* [Exercise]
Please copy every line below that contains the string "default".

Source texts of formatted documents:
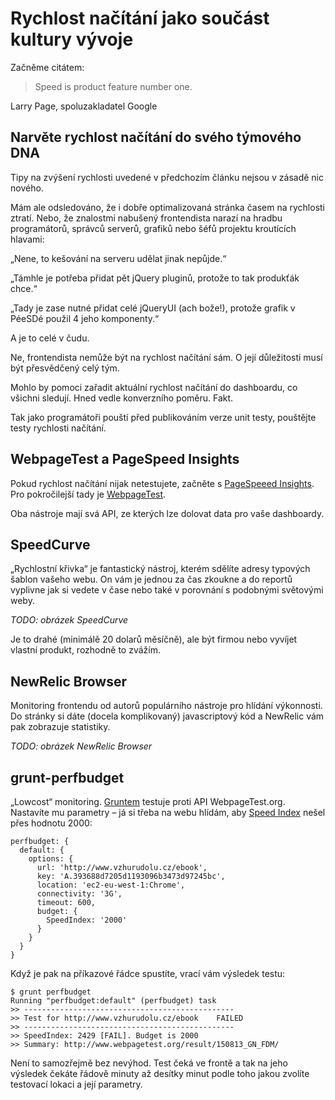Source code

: # Rychlost načítání jako součást kultury vývoje

Začněme citátem:

> Speed is product feature number one.

Larry Page, spoluzakladatel Google


## Narvěte rychlost načítání do svého týmového DNA

Tipy na zvýšení rychlosti uvedené v předchozím článku nejsou v zásadě nic nového.

Mám ale odsledováno, že i dobře optimalizovaná stránka časem na rychlosti ztratí. Nebo, že znalostmi nabušený frontendista narazí na hradbu programátorů, správců serverů, grafiků nebo šéfů projektu kroutících hlavami:

„Nene, to kešování na serveru udělat jinak nepůjde.“

„Támhle je potřeba přidat pět jQuery pluginů, protože to tak produkťák chce.“

„Tady je zase nutné přidat celé jQueryUI (ach bože!), protože grafik v PéeSDé použil 4 jeho komponenty.“

A je to celé v čudu.

Ne, frontendista nemůže být na rychlost načítání sám. O její důležitosti musí být přesvědčený celý tým. 

Mohlo by pomoci zařadit aktuální rychlost načítání do dashboardu, co všichni sledují. Hned vedle konverzního poměru. Fakt. 

Tak jako programátoři pouští před publikováním verze unit testy, pouštějte testy rychlosti načítání.

## WebpageTest a PageSpeed Insights

Pokud rychlost načítání nijak netestujete, začněte s [PageSpeeed Insights](https://developers.google.com/speed/pagespeed/insights/). Pro pokročilejší tady je [WebpageTest](http://www.webpagetest.org/).

Oba nástroje mají svá API, ze kterých lze dolovat data pro vaše dashboardy. 

## SpeedCurve

„Rychlostní křivka“ je fantastický nástroj, kterém sdělíte adresy typových šablon vašeho webu. On vám je jednou za čas zkoukne a do reportů vyplivne jak si vedete v čase nebo také v porovnání s podobnými světovými weby.

*TODO: obrázek SpeedCurve*

Je to drahé (minimálě 20 dolarů měsíčně), ale být firmou nebo vyvíjet vlastní produkt, rozhodně to zvážím.


## NewRelic Browser

Monitoring frontendu od autorů populárního nástroje pro hlídání výkonnosti. Do stránky si dáte (docela komplikovaný) javascriptový kód a NewRelic vám pak zobrazuje statistiky.

*TODO: obrázek NewRelic Browser*

## grunt-perfbudget

„Lowcost“ monitoring. [Gruntem](grunt.md) testuje proti API WebpageTest.org. Nastavíte mu parametry – já si třeba na webu hlídám, aby [Speed Index](https://sites.google.com/a/webpagetest.org/docs/using-webpagetest/metrics/speed-index) nešel přes hodnotu 2000:

```
perfbudget: {
  default: {
    options: {
      url: 'http://www.vzhurudolu.cz/ebook',
      key: 'A.393688d7205d1193096b3473d97245bc',
      location: 'ec2-eu-west-1:Chrome',
      connectivity: '3G',
      timeout: 600,
      budget: {
        SpeedIndex: '2000'
      }
    }
  }
}
```

Když je pak na příkazové řádce spustíte, vrací vám výsledek testu:

```
$ grunt perfbudget
Running "perfbudget:default" (perfbudget) task
>> -----------------------------------------------
>> Test for http://www.vzhurudolu.cz/ebook 	  FAILED
>> -----------------------------------------------
>> SpeedIndex: 2429 [FAIL]. Budget is 2000
>> Summary: http://www.webpagetest.org/result/150813_GN_FDM/
```

Není to samozřejmě bez nevýhod. Test čeká ve frontě a tak na jeho výsledek čekáte řádově minuty až desítky minut podle toho jakou zvolíte testovací lokaci a její parametry.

* [Reply]
  default: {
Running "perfbudget:default" (perfbudget) task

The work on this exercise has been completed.